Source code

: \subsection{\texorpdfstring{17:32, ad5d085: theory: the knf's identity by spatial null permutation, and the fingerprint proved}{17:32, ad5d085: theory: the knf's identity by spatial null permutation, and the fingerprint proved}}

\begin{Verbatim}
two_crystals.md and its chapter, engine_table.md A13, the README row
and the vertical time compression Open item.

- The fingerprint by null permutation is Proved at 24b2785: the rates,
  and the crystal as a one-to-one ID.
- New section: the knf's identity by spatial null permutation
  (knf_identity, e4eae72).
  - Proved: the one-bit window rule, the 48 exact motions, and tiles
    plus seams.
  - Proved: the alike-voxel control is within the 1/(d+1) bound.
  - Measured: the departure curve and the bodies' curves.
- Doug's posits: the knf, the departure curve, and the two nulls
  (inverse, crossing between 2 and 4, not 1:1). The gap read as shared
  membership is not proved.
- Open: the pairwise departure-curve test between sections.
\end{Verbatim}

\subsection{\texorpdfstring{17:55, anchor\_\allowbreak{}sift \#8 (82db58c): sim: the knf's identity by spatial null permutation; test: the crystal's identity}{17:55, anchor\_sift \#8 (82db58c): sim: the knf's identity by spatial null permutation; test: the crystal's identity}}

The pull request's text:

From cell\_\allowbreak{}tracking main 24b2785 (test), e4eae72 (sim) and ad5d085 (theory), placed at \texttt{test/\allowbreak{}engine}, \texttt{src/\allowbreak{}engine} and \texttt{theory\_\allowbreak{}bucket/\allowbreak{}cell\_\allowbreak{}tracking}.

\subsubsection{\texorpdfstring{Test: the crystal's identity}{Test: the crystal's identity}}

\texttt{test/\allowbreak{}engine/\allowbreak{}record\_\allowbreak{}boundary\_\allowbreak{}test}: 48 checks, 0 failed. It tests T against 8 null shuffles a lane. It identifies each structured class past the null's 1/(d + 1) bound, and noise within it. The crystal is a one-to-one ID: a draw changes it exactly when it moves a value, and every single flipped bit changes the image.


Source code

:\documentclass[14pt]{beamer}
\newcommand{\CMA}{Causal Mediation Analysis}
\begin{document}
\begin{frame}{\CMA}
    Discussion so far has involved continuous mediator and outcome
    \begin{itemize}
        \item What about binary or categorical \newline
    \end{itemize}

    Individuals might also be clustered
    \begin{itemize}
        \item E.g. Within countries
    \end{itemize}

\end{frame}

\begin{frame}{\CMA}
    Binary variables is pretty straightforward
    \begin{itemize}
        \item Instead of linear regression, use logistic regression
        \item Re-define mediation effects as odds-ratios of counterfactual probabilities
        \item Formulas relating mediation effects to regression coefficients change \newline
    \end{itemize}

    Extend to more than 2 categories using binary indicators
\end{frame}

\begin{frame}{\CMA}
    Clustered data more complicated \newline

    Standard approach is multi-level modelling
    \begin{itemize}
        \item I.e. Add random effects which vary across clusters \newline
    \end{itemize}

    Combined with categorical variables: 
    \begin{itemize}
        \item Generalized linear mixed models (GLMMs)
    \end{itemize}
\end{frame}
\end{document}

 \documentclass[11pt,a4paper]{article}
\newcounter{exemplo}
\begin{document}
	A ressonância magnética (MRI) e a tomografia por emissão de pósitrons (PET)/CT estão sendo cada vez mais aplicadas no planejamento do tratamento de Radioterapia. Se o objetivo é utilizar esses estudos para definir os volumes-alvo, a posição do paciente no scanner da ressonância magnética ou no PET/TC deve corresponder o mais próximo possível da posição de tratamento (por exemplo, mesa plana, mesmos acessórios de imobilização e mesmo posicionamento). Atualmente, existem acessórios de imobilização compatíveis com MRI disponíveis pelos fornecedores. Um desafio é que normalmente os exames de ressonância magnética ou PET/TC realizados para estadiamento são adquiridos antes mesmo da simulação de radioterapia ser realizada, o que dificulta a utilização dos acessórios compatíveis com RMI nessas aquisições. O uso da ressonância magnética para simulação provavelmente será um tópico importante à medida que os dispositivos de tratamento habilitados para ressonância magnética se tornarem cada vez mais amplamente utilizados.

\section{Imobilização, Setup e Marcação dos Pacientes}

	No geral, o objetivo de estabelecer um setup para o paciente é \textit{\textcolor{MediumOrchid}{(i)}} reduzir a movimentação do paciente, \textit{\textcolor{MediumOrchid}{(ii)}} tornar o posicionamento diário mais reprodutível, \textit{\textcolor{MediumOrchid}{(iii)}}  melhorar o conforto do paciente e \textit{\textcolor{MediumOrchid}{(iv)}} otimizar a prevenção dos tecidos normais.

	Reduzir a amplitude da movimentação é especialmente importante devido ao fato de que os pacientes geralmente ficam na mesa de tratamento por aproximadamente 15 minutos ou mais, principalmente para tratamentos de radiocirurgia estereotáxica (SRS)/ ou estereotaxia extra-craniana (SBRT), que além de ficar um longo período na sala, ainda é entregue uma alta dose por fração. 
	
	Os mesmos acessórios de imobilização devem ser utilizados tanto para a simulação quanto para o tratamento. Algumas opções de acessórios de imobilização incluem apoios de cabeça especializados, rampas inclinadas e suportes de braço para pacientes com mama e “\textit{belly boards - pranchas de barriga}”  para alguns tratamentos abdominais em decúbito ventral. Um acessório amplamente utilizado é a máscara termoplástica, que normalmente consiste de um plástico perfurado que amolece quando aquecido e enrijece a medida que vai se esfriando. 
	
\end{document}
* * * *
_What you will do_
Copy out all lines of the listing where the word "fingerprint" appears.

_Result of this exercise_
: \subsection{\texorpdfstring{17:32, ad5d085: theory: the knf's identity by spatial null permutation, and the fingerprint proved}{17:32, ad5d085: theory: the knf's identity by spatial null permutation, and the fingerprint proved}}
- The fingerprint by null permutation is Proved at 24b2785: the rates,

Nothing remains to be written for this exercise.